Problem statement
Scan the listing below for "theme", then report every line that has it.

Dataset content
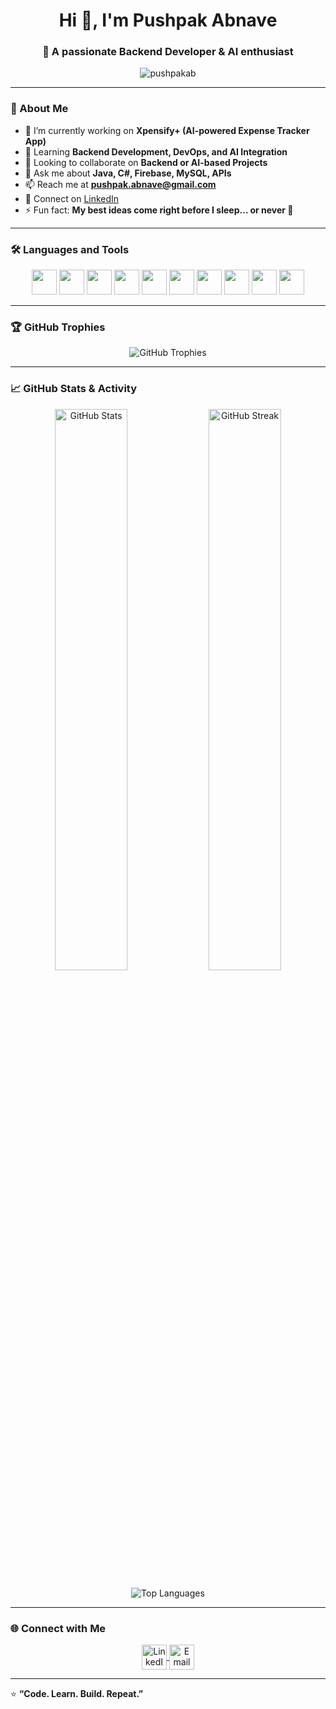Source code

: <h1 align="center">Hi 👋, I'm Pushpak Abnave</h1>
<h3 align="center">🚀 A passionate Backend Developer & AI enthusiast</h3>

<p align="center">
  <img src="https://komarev.com/ghpvc/?username=pushpakab&label=Profile%20views&color=0e75b6&style=flat" alt="pushpakab" />
</p>

---

### 🧠 About Me  
- 🔭 I’m currently working on **Xpensify+ (AI-powered Expense Tracker App)**  
- 🌱 Learning **Backend Development, DevOps, and AI Integration**  
- 👯 Looking to collaborate on **Backend or AI-based Projects**  
- 💬 Ask me about **Java, C#, Firebase, MySQL, APIs**  
- 📫 Reach me at **pushpak.abnave@gmail.com**  
- 💼 Connect on [LinkedIn](https://www.linkedin.com/in/pushpak-abnave-144003395/)  
- ⚡ Fun fact: **My best ideas come right before I sleep… or never 💭**

---

### 🛠️ Languages and Tools  
<p align="center">
<img src="https://cdn.jsdelivr.net/gh/devicons/devicon/icons/java/java-original.svg" width="40" height="40"/>
<img src="https://cdn.jsdelivr.net/gh/devicons/devicon/icons/python/python-original.svg" width="40" height="40"/>
<img src="https://cdn.jsdelivr.net/gh/devicons/devicon/icons/csharp/csharp-original.svg" width="40" height="40"/>
<img src="https://cdn.jsdelivr.net/gh/devicons/devicon/icons/mysql/mysql-original.svg" width="40" height="40"/>
<img src="https://cdn.jsdelivr.net/gh/devicons/devicon/icons/firebase/firebase-plain.svg" width="40" height="40"/>
<img src="https://cdn.jsdelivr.net/gh/devicons/devicon/icons/spring/spring-original.svg" width="40" height="40"/>
<img src="https://cdn.jsdelivr.net/gh/devicons/devicon/icons/docker/docker-original.svg" width="40" height="40"/>
<img src="https://cdn.jsdelivr.net/gh/devicons/devicon/icons/github/github-original.svg" width="40" height="40"/>
<img src="https://cdn.jsdelivr.net/gh/devicons/devicon/icons/vscode/vscode-original.svg" width="40" height="40"/>
<img src="https://cdn.jsdelivr.net/gh/devicons/devicon/icons/intellij/intellij-original.svg" width="40" height="40"/>
</p>

---

### 🏆 GitHub Trophies  
<p align="center">
  <img src="https://github-profile-trophy.vercel.app/?username=pushpakab&theme=flat&no-frame=true&margin-w=15&title_color=ffffff&text_color=ffffff" alt="GitHub Trophies"/>
</p>

---

### 📈 GitHub Stats & Activity
<p align="center">
  <img width="48%" src="https://github-readme-stats.vercel.app/api?username=pushpakab&show_icons=true&theme=transparent&text_color=ffffff&title_color=ffffff&icon_color=ffffff" alt="GitHub Stats"/>
  <img width="48%" src="https://github-readme-streak-stats.herokuapp.com/?user=pushpakab&theme=transparent&ring=ffffff&fire=ffffff&currStreakLabel=ffffff&sideNums=ffffff&sideLabels=ffffff" alt="GitHub Streak"/>
</p>

<p align="center">
  <img src="https://github-readme-stats.vercel.app/api/top-langs/?username=pushpakab&layout=compact&theme=transparent&text_color=ffffff&title_color=ffffff" alt="Top Languages"/>
</p>


---

### 🌐 Connect with Me  
<p align="center">
<a href="https://www.linkedin.com/in/pushpakabnave" target="_blank">
<img align="center" src="https://cdn.jsdelivr.net/gh/devicons/devicon/icons/linkedin/linkedin-original.svg" alt="LinkedIn" height="40" width="40"/>
</a>
<a href="mailto:abnavepushpak@gmail.com" target="_blank">
<img align="center" src="https://cdn-icons-png.flaticon.com/512/281/281769.png" alt="Email" height="40" width="40"/>
</a>
</p>

---

⭐ **“Code. Learn. Build. Repeat.”**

Answer to this task
  <img src="https://github-profile-trophy.vercel.app/?username=pushpakab&theme=flat&no-frame=true&margin-w=15&title_color=ffffff&text_color=ffffff" alt="GitHub Trophies"/>
  <img width="48%" src="https://github-readme-stats.vercel.app/api?username=pushpakab&show_icons=true&theme=transparent&text_color=ffffff&title_color=ffffff&icon_color=ffffff" alt="GitHub Stats"/>
  <img width="48%" src="https://github-readme-streak-stats.herokuapp.com/?user=pushpakab&theme=transparent&ring=ffffff&fire=ffffff&currStreakLabel=ffffff&sideNums=ffffff&sideLabels=ffffff" alt="GitHub Streak"/>
  <img src="https://github-readme-stats.vercel.app/api/top-langs/?username=pushpakab&layout=compact&theme=transparent&text_color=ffffff&title_color=ffffff" alt="Top Languages"/>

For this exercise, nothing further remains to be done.